Ali memperingatkan bahwa aturan ini tidak hanya akan menurunkan omzet pedagang kecil, tetapi juga berpotensi meningkatkan angka pengangguran dan kemiskinan di Indonesia.

“Ada 78.000 desa dan 8.000 kelurahan di Indonesia, dan di setiap tempat tersebut terdapat satuan pendidikan dan tempat perdagangan. Satu dari lima toko kelontong akan terdampak dengan adanya PP ini. Hal ini membuat KERIS menilai bahwa PP 28/2024 ini tidak adil, diskriminatif, serta melanggar prinsip ekonomi kerakyatan yang tertuang dalam Pancasila dan UUD 1945,” ujar Ali di Jakarta, Selasa, 14 Agustus 2024.

Dampak Bagi Ritel Modern dan Peritel di Pusat Perbelanjaan

Ketua Umum Himpunan Peritel dan Penyewa Pusat Perbelanjaan Indonesia (HIPPINDO), Budihardjo Iduansjah, turut menyampaikan kekhawatirannya terkait aturan larangan zonasi penjualan rokok ini. Ia menjelaskan bahwa aturan tersebut berpotensi menimbulkan kebingungan di kalangan pelaku ritel modern, terutama di tengah upaya pemulihan ekonomi pascapandemi. Budihardjo menyebutkan bahwa omzet penjualan rokok di ritel modern mencapai 15%, dan jika aturan ini diberlakukan, potensi kehilangan penjualan bisa mencapai 53%.

“Total kerugian kami bisa mencapai Rp21 triliun per tahun jika PP 28/2024 ini dijalankan.

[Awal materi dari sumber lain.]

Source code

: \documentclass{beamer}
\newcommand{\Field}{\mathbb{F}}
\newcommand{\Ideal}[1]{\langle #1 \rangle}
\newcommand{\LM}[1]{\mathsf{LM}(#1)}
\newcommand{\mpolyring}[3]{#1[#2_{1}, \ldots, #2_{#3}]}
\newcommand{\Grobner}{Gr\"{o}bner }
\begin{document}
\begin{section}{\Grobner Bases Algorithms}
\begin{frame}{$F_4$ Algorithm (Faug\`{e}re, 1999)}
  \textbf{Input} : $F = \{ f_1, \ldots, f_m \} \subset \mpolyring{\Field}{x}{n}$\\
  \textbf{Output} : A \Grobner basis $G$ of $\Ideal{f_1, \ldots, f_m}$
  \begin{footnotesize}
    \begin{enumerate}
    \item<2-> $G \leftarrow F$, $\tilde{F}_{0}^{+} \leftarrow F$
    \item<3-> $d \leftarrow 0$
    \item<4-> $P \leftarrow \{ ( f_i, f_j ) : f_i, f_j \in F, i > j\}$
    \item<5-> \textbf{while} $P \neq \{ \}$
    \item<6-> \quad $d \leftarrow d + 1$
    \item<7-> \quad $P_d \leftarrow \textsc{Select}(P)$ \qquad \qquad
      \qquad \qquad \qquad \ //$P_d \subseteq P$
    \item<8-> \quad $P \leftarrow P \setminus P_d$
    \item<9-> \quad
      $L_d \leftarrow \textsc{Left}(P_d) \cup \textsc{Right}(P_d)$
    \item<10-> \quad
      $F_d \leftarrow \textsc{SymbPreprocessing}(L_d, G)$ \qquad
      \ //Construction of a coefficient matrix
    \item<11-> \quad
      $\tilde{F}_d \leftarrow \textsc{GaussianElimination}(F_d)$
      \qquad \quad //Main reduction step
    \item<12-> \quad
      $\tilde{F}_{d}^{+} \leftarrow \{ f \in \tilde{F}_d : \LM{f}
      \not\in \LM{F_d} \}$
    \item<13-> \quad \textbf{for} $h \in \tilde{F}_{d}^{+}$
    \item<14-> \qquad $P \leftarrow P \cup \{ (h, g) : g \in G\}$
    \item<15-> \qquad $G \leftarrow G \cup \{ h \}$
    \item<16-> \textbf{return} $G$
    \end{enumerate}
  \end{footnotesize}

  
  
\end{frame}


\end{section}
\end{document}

Selain itu, mayoritas pusat perbelanjaan memiliki tempat bermain anak-anak dan satuan pendidikan, sehingga mustahil bagi pelaku usaha ritel untuk langsung berhenti menjual rokok,” ujar Budihardjo.

Baca Juga: PP Kesehatan Dianggap Ancam Kelangsungan Industri Produk Tembakau Alternatif

Kebingungan Terkait Larangan Pemajangan Produk Tembakau

Selain itu, Budihardjo juga menyoroti kebingungan yang ditimbulkan oleh larangan pemajangan produk tembakau di tempat berlalu lalang sebagaimana diatur dalam Pasal 434 Ayat 1 Huruf D. 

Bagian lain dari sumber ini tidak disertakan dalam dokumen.